Friday 29 August 2014

Rendering Post: Linearizing your depth buffer and simple fog.

Right so enough about tools for now, let's do some rendering work. I hadn't really devoted much time to the renderer for the project, since I've been focusing on the back end and tools. But, tools can be boring to talk about and not terribly useful to the reader, so I added a couple of features to the engine. Let's get started.

Linearizing Your Depth Buffer
An important fundamental step to a lot of graphics techniques is to be able to read the depth of the current pixel from your depth buffer. Well... no shit, but you need to be able to do it properly. When sampling from your depth buffer in the shader, you get a value back in the range [0, 1], and you might assume that 0 is the near plane and 1 is the far plane distance.. but nope, there's a characteristic here that we need to be aware of. What we need is to understand the transformation that the z component of a vertex will undergo and how and why it's interpolated across the surface of the triangle the way it is.

Now here is where it get's potentially confusing. When it comes to the handling of z values, there are two places we get the result 1/z and they are not related. Firstly we use it when it comes to interpolating vertex attributes successfully during rasterization. The second is a consequence of the perspective divide operation.

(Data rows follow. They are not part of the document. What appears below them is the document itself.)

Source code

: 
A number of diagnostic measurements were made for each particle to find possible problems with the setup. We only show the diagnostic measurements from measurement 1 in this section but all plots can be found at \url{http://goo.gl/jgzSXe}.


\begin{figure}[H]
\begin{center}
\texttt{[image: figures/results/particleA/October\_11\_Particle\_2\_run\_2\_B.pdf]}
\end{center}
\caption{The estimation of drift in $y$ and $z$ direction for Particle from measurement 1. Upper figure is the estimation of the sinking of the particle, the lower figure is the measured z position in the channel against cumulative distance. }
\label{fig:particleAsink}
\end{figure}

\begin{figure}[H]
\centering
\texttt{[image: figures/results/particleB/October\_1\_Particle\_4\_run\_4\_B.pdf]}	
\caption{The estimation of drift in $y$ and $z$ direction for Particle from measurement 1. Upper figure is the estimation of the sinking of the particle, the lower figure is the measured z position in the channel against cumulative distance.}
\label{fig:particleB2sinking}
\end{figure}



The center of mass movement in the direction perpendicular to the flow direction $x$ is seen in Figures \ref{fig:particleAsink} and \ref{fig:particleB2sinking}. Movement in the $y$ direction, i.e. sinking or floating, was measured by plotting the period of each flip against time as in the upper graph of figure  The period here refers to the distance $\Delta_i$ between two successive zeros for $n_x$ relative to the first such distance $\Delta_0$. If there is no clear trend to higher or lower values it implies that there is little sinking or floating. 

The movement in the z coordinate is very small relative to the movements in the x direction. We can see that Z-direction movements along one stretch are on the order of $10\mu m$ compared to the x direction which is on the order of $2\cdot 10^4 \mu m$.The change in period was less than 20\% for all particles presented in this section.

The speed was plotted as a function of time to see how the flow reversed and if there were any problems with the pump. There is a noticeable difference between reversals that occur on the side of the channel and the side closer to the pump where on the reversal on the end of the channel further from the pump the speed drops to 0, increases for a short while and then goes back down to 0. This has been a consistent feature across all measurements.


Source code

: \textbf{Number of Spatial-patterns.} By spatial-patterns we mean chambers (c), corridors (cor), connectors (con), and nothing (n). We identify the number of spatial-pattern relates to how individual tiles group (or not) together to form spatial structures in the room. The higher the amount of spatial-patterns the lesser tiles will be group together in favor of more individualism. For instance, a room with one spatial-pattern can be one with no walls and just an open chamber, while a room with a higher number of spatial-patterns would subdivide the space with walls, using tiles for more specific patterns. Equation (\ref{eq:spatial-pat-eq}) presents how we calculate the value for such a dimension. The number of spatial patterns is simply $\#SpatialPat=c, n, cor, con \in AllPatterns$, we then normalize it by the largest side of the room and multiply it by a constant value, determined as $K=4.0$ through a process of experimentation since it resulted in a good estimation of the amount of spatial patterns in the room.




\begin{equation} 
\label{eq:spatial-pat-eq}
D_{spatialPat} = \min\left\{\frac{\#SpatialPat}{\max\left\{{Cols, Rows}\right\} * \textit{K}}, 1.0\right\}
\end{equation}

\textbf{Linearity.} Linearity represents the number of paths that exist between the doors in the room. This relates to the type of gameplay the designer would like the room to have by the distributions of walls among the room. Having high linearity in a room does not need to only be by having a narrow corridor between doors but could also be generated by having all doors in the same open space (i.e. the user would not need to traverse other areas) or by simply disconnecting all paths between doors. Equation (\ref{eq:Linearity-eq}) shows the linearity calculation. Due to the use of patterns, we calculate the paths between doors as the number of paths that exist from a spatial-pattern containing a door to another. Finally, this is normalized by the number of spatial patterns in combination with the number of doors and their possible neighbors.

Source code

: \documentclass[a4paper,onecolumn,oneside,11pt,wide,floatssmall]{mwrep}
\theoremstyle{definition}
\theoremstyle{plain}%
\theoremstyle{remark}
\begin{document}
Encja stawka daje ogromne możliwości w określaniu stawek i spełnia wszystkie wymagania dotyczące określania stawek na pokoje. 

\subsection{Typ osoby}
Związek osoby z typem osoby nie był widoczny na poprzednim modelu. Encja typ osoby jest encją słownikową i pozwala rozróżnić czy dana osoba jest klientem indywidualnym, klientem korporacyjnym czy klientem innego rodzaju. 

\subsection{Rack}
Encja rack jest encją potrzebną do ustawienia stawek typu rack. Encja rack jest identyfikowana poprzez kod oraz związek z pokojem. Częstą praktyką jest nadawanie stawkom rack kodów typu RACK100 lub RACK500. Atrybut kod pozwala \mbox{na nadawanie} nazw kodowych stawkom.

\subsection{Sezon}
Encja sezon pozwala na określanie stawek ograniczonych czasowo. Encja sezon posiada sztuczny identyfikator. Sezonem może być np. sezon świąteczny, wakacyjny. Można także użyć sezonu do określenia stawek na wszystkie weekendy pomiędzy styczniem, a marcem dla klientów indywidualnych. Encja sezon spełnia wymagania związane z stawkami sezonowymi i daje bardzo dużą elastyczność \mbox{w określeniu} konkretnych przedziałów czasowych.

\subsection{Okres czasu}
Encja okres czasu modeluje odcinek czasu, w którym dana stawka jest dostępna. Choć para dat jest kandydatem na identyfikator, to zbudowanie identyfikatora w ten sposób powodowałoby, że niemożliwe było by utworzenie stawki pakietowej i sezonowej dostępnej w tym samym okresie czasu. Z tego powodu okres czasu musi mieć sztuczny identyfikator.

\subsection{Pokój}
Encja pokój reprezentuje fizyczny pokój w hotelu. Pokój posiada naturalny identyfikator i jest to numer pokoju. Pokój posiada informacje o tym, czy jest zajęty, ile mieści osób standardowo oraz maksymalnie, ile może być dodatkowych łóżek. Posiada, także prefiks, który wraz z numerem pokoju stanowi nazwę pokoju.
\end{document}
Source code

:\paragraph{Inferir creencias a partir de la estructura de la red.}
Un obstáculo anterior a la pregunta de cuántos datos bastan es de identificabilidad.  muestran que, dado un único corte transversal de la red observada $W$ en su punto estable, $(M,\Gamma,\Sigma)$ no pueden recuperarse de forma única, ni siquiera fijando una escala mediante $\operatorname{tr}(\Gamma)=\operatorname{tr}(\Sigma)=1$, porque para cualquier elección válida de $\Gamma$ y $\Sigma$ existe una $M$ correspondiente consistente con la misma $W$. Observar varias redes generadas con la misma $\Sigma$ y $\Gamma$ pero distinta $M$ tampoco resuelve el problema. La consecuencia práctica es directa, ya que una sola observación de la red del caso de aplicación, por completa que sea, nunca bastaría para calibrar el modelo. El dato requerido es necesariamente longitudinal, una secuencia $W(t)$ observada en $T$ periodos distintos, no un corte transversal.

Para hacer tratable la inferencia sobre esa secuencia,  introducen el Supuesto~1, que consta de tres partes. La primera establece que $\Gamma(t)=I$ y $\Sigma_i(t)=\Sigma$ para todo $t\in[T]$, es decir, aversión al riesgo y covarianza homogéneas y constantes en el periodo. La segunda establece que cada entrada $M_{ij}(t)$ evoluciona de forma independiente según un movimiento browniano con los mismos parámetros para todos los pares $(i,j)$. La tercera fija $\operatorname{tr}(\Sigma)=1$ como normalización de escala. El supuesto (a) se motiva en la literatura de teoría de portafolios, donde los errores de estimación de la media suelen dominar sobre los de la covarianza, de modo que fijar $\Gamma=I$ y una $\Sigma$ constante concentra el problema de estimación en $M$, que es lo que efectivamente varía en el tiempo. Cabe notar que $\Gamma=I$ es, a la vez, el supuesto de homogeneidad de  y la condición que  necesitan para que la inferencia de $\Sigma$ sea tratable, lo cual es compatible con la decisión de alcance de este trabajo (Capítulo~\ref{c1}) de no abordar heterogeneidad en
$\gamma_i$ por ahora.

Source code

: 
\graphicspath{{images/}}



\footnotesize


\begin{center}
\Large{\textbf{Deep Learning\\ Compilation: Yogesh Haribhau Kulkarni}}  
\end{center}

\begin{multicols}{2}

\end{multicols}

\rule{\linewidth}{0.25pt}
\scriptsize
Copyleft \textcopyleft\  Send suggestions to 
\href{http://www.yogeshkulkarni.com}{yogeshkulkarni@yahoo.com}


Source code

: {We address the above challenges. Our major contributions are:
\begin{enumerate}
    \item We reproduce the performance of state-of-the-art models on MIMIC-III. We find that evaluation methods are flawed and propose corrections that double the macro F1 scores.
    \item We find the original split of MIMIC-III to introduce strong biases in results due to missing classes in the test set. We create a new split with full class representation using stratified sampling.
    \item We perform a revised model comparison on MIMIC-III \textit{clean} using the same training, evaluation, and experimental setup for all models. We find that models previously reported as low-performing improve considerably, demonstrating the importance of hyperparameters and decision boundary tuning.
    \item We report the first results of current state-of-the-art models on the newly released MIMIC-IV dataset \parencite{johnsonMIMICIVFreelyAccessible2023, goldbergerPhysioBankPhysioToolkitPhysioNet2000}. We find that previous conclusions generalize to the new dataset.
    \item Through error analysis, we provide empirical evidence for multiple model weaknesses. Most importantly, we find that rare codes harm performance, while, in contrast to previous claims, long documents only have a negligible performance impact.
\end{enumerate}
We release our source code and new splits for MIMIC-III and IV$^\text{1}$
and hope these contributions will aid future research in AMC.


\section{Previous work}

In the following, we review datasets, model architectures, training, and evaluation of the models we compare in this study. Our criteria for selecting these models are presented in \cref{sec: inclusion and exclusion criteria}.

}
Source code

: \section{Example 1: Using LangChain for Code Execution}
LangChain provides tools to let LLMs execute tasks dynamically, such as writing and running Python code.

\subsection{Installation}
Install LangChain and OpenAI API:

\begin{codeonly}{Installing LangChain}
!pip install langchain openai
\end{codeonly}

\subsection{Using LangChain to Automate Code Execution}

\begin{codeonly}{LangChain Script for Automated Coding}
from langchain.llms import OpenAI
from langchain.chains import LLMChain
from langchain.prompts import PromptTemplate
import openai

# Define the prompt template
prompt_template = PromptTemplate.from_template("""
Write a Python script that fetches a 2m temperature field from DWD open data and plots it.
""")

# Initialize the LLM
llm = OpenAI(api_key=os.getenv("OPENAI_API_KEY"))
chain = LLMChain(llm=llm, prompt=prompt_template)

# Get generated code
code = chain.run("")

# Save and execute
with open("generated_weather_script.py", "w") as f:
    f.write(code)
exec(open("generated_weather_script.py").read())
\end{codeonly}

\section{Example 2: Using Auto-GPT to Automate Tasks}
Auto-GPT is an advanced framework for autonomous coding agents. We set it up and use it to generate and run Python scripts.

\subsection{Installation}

Let's start with the first (I'm going to assume that the you guys are familiar with perspective, our perception of the world, and why we need projection to replicate it in computer graphic. If not, see here). You see, when we go from the abstract three-dimensional description of a triangle to the two-dimensional triangle that gets interpolated across the screen, we suffer from a loss of dimensionality that makes it hard to determine the correct values we need for rendering. We project the three-dimensional triangle onto a two-dimensional plane and then fill it in. But we need to be able to reconstruct the three-dimensional information from the interpolated two-dimensional information.

Here on the left is the standard similar triangles diagram that explains why you divide by z to shrink the x value the farther the point is from the camera. Easy stuff.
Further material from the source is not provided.